Women suffer more under Don’t Ask Don’t Tell

A few weeks ago I posted about the ongoing problem with sexual assault against female service members. The issue represents but one of the hurdles facing women who take it upon themselves to serve and sacrifice for our country. The controversial Don’t Ask Don’t Tell policy, for instance, has a much larger negative impact on female service members than male, and serves to maintain sexism found in every level of the armed forces.

Although women made up only 15% of the armed forces in 2008, 34% of service members discharged under Don’t Ask Don’t Tell (DADT) were women. This dynamic varies greatly between the various branches of service.
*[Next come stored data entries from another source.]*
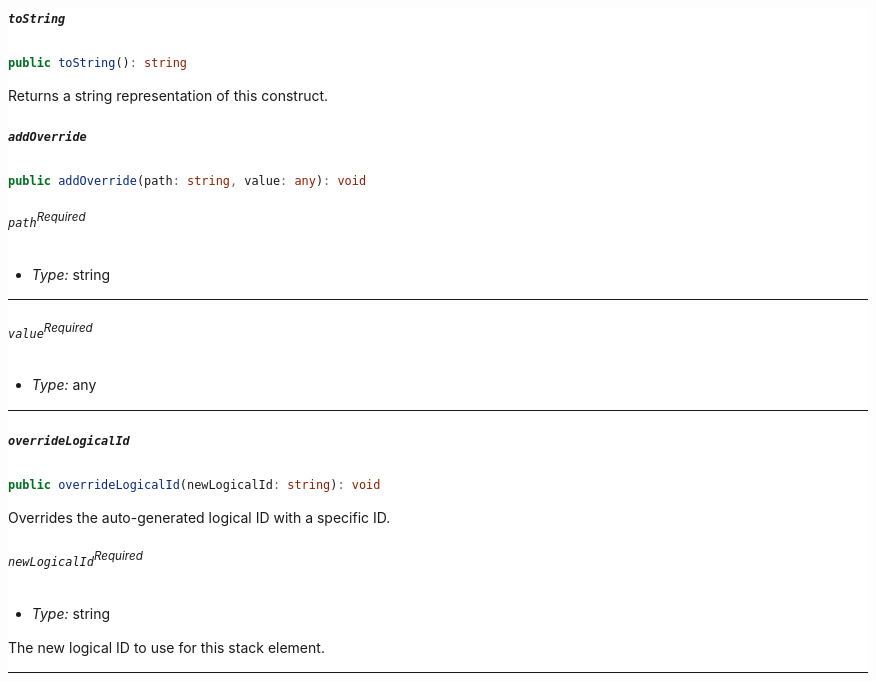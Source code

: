 ##### `toString` <a name="toString" id="@cdktf/provider-cloudflare.dataCloudflareZeroTrustDnsLocations.DataCloudflareZeroTrustDnsLocations.toString"></a>

```typescript
public toString(): string
```

Returns a string representation of this construct.

##### `addOverride` <a name="addOverride" id="@cdktf/provider-cloudflare.dataCloudflareZeroTrustDnsLocations.DataCloudflareZeroTrustDnsLocations.addOverride"></a>

```typescript
public addOverride(path: string, value: any): void
```

###### `path`<sup>Required</sup> <a name="path" id="@cdktf/provider-cloudflare.dataCloudflareZeroTrustDnsLocations.DataCloudflareZeroTrustDnsLocations.addOverride.parameter.path"></a>

- *Type:* string

---

###### `value`<sup>Required</sup> <a name="value" id="@cdktf/provider-cloudflare.dataCloudflareZeroTrustDnsLocations.DataCloudflareZeroTrustDnsLocations.addOverride.parameter.value"></a>

- *Type:* any

---

##### `overrideLogicalId` <a name="overrideLogicalId" id="@cdktf/provider-cloudflare.dataCloudflareZeroTrustDnsLocations.DataCloudflareZeroTrustDnsLocations.overrideLogicalId"></a>

```typescript
public overrideLogicalId(newLogicalId: string): void
```

Overrides the auto-generated logical ID with a specific ID.

###### `newLogicalId`<sup>Required</sup> <a name="newLogicalId" id="@cdktf/provider-cloudflare.dataCloudflareZeroTrustDnsLocations.DataCloudflareZeroTrustDnsLocations.overrideLogicalId.parameter.newLogicalId"></a>

- *Type:* string

The new logical ID to use for this stack element.

---
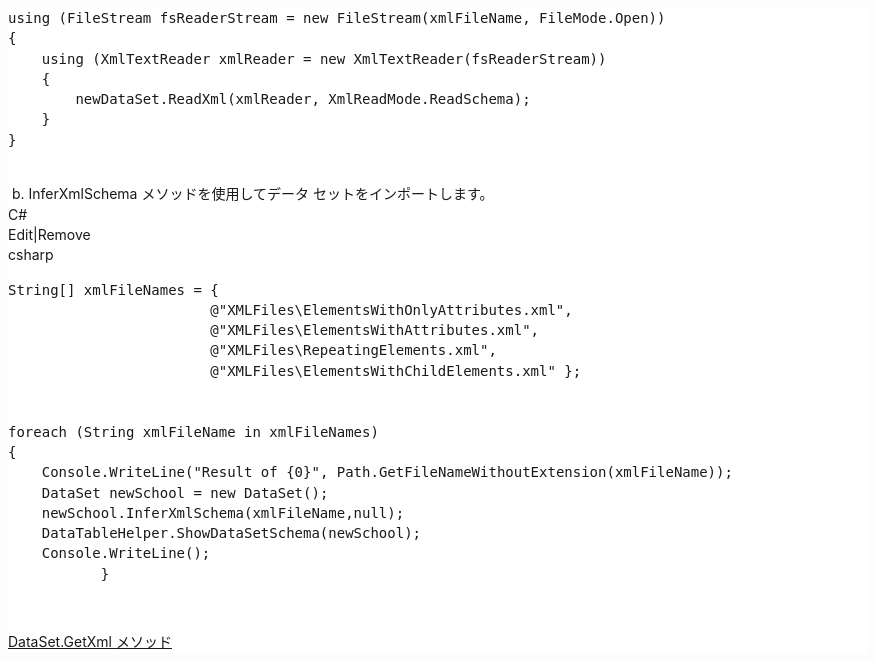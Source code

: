 <div class="preview">
<pre class="csharp"><span class="cs__keyword">using</span>&nbsp;(FileStream&nbsp;fsReaderStream&nbsp;=&nbsp;<span class="cs__keyword">new</span>&nbsp;FileStream(xmlFileName,&nbsp;FileMode.Open))&nbsp;
{&nbsp;
&nbsp;&nbsp;&nbsp;&nbsp;<span class="cs__keyword">using</span>&nbsp;(XmlTextReader&nbsp;xmlReader&nbsp;=&nbsp;<span class="cs__keyword">new</span>&nbsp;XmlTextReader(fsReaderStream))&nbsp;
&nbsp;&nbsp;&nbsp;&nbsp;{&nbsp;
&nbsp;&nbsp;&nbsp;&nbsp;&nbsp;&nbsp;&nbsp;&nbsp;newDataSet.ReadXml(xmlReader,&nbsp;XmlReadMode.ReadSchema);&nbsp;
&nbsp;&nbsp;&nbsp;&nbsp;}&nbsp;
}&nbsp;
&nbsp;
</pre>
</div>
</div>
</div>
<div class="endscriptcode">&nbsp;b. InferXmlSchema メソッドを使用してデータ セットをインポートします。<strong>&nbsp;</strong><em>&nbsp;</em></div>
<div class="endscriptcode">
<div class="scriptcode">
<div class="pluginEditHolder" pluginCommand="mceScriptCode">
<div class="title"><span>C#</span></div>
<div class="pluginLinkHolder"><span class="pluginEditHolderLink">Edit</span>|<span class="pluginRemoveHolderLink">Remove</span></div>
<span class="hidden">csharp</span>

<div class="preview">
<pre class="csharp">String[]&nbsp;xmlFileNames&nbsp;=&nbsp;{&nbsp;&nbsp;
&nbsp;&nbsp;&nbsp;&nbsp;&nbsp;&nbsp;&nbsp;&nbsp;&nbsp;&nbsp;&nbsp;&nbsp;&nbsp;&nbsp;&nbsp;&nbsp;&nbsp;&nbsp;&nbsp;&nbsp;&nbsp;&nbsp;&nbsp;&nbsp;@<span class="cs__string">&quot;XMLFiles\ElementsWithOnlyAttributes.xml&quot;</span>,&nbsp;&nbsp;
&nbsp;&nbsp;&nbsp;&nbsp;&nbsp;&nbsp;&nbsp;&nbsp;&nbsp;&nbsp;&nbsp;&nbsp;&nbsp;&nbsp;&nbsp;&nbsp;&nbsp;&nbsp;&nbsp;&nbsp;&nbsp;&nbsp;&nbsp;&nbsp;@<span class="cs__string">&quot;XMLFiles\ElementsWithAttributes.xml&quot;</span>,&nbsp;
&nbsp;&nbsp;&nbsp;&nbsp;&nbsp;&nbsp;&nbsp;&nbsp;&nbsp;&nbsp;&nbsp;&nbsp;&nbsp;&nbsp;&nbsp;&nbsp;&nbsp;&nbsp;&nbsp;&nbsp;&nbsp;&nbsp;&nbsp;&nbsp;@<span class="cs__string">&quot;XMLFiles\RepeatingElements.xml&quot;</span>,&nbsp;&nbsp;
&nbsp;&nbsp;&nbsp;&nbsp;&nbsp;&nbsp;&nbsp;&nbsp;&nbsp;&nbsp;&nbsp;&nbsp;&nbsp;&nbsp;&nbsp;&nbsp;&nbsp;&nbsp;&nbsp;&nbsp;&nbsp;&nbsp;&nbsp;&nbsp;@<span class="cs__string">&quot;XMLFiles\ElementsWithChildElements.xml&quot;</span>&nbsp;};&nbsp;
&nbsp;
&nbsp;
<span class="cs__keyword">foreach</span>&nbsp;(String&nbsp;xmlFileName&nbsp;<span class="cs__keyword">in</span>&nbsp;xmlFileNames)&nbsp;
{&nbsp;
&nbsp;&nbsp;&nbsp;&nbsp;Console.WriteLine(<span class="cs__string">&quot;Result&nbsp;of&nbsp;{0}&quot;</span>,&nbsp;Path.GetFileNameWithoutExtension(xmlFileName));&nbsp;
&nbsp;&nbsp;&nbsp;&nbsp;DataSet&nbsp;newSchool&nbsp;=&nbsp;<span class="cs__keyword">new</span>&nbsp;DataSet();&nbsp;
&nbsp;&nbsp;&nbsp;&nbsp;newSchool.InferXmlSchema(xmlFileName,<span class="cs__keyword">null</span>);&nbsp;
&nbsp;&nbsp;&nbsp;&nbsp;DataTableHelper.ShowDataSetSchema(newSchool);&nbsp;
&nbsp;&nbsp;&nbsp;&nbsp;Console.WriteLine();&nbsp;
&nbsp;&nbsp;&nbsp;&nbsp;&nbsp;&nbsp;&nbsp;&nbsp;&nbsp;&nbsp;&nbsp;}&nbsp;
</pre>
</div>
</div>
</div>
<div class="endscriptcode">&nbsp;</div>
</div>
<p><span class="MsoHyperlink"><a href="http://msdn.microsoft.com/ja-jp/library/system.data.dataset.getxml.aspx"><span class="SpellE">DataSet.GetXml</span> メソッド</a></span></p>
For instance, women make up only 20% of members in the air force, yet made up 62% of Air Force discharges under DADT (2008).

While DADT has a larger impact on gay women than gay men, the policy actually has a negative impact on all servicewomen, regardless of sexual orientation. “Lesbian baiting,” “the practice of pressuring women for sex and sexually harassing women by using the threat of calling then lesbians as a means of intimidation,” is common in all levels of the military.

This harassment reflects the attitude that women do not belong in the military, which is perhaps an even more widespread opinion than the opinion that homosexuals do not belong. One must wonder if the policy is simply an effective way for the military to maintain the status-quo when it comes to discrimination against women. Consider these statistics:

  • 58-79% of the American public believes that gays and lesbians should be allowed to serve openly in the military.
  • A 2006 survey of members who served in the Iraq and Afghanistan wars found that almost 75% are personally comfortable interacting with gays and lesbians.
  • A majority of junior enlisted members believe that gays and lesbians should be allowed to serve openly in the military.

Despite these attitudes, the struggle to overturn DADT has been an uphill battle, leading one to wonder the true motivation of those who want to keep it in place.

What living in the closet means for service members:

  • DADT prevents domestic partnerships from being recognized; therefore, service members cannot list their partner as “next of kin.”  Life insurance cannot be given to partners of LGBT service members. Imagine what this means for service members in active duty.
  • Partners of service members are banned from receiving health benefits, housing subsidies, and family support services.
  • LGBT service members are prevented from talking openly about their sexuality.
  • LGBT service members live in constant fear of having their orientation exposed.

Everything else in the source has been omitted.